Analyse et conclusions

Les résultats de la présente étude donnent un bon aperçu des pratiques, des expériences de formation et des besoins de formation et de soutien des cliniciens légistes en santé mentale qui fournissent des services aux personnes atteintes de l’ETCAF dans divers contextes de justice pénale. Si la majorité des cliniciens légistes en santé mentale ont déclaré avoir au moins une certaine expérience de travail avec des clients pouvant être atteints de l’ETCAF, beaucoup d’entre eux n’ont pas travaillé souvent avec cette population. En outre, les clients atteints de l’ETCAF ne représentaient qu’un très faible pourcentage de la charge de travail normale des cliniciens, et relativement peu de cliniciens fournissaient des services d’intervention judiciaire à cette population malgré ses besoins cliniques importants (Brown et coll., 2015; Mattson et coll., 2019; Pei et coll., 2011). Plusieurs facteurs peuvent influencer ces faibles taux, comme l’absence d’une formation adéquate ou d’un accès suffisant à des outils efficaces permettant d’identifier les personnes atteintes de l’ETCAF dans la pratique (par exemple, les cliniciens rencontrent peut-être plus de clients atteints qu’ils ne le pensent); le manque de pratique régulière auprès de cette clientèle en raison du peu de formation, de la compétence perçue ou d’autres obstacles, comme le manque de temps ou de financement; le fait que les personnes atteintes de l’ETCAF ne soient pas reconnues et ciblées afin d’être aiguillées vers des services psychiatriques médicolégaux (Bibr, 2018; Brems, Boschma-Wynn, Dewane, Edwards et Robinson, 2010; Eyal et O’Connor, 2011; Gahagan et coll., 2006; Popova et coll., 2019). En effet, beaucoup de cliniciens ont indiqué qu’ils n’étaient pas suffisamment préparés à la pratique médicolégale auprès des clients atteints de l’ETCAF, et la plupart d’entre eux estimaient que la formation formelle acquise dans un centre de perfectionnement professionnel ou dans le cadre d’une formation au niveau supérieur était limitée. Ces résultats sont similaires à ceux d’autres enquêtes sur la pratique liée à l’ETCAF menées auprès de divers cliniciens et professionnels du droit et de la santé (Bibr, 2018; Brown et coll., 2017, 2016; Caley et coll., 2008; Coons et coll., 2017; Cox et coll., 2008; Sarrett, 2017).

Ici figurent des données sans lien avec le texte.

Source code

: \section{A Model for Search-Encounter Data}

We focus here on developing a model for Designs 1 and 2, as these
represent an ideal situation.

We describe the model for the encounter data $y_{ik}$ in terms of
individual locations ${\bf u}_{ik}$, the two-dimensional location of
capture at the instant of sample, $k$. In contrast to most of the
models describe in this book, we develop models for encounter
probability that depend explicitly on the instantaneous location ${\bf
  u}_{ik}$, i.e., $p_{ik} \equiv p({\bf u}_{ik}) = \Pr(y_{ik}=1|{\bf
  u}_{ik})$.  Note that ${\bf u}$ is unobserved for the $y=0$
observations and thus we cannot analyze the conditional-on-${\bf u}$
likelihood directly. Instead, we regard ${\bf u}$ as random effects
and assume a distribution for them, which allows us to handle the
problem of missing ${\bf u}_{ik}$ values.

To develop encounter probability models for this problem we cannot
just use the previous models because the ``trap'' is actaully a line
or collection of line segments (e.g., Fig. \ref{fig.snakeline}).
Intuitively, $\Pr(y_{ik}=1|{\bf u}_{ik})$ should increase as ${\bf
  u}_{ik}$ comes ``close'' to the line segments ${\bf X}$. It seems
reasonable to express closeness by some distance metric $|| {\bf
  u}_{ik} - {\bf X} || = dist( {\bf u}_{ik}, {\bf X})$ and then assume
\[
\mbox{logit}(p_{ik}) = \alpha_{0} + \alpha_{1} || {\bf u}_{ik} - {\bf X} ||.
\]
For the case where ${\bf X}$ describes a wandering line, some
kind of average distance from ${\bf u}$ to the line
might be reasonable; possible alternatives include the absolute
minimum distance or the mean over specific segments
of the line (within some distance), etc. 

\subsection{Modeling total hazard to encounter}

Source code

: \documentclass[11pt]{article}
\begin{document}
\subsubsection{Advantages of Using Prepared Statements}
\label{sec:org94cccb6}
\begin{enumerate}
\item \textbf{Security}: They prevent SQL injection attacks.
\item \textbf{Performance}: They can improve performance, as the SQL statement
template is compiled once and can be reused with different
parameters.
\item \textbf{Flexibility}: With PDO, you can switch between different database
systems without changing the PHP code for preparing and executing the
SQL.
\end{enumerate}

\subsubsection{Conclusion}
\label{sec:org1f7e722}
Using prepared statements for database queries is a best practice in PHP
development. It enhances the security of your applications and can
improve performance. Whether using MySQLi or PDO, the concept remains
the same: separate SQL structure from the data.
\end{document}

Les résultats actuels confirment le besoin d’offrir des possibilités de formation, des ressources et de l’aide supplémentaires en matière d’ETCAF à l’intention des cliniciens légistes spécialisés en santé mentale. Les cliniciens ont appuyé énergiquement une série de ressources et de possibilités de formation axées sur l’ETCAF qui seraient utiles, selon eux, pour renforcer leurs pratiques médicolégales. Parmi les méthodes de formation utiles, citons notamment l’élaboration de programmes d’études modulaires pour accroître la formation dans des domaines clés (programmes d’études supérieures et stages), et de cours et d’ateliers de formation continue en ligne ou en personne adaptés à la pratique médicolégale. Par ailleurs, les cliniciens ont souligné l’importance d’avoir accès à des outils et à des méthodes de dépistage fondés sur des données probantes, ainsi qu’à des directives sur la pratique pour soutenir leur travail judiciaire auprès des clients atteints de l’ETCAF.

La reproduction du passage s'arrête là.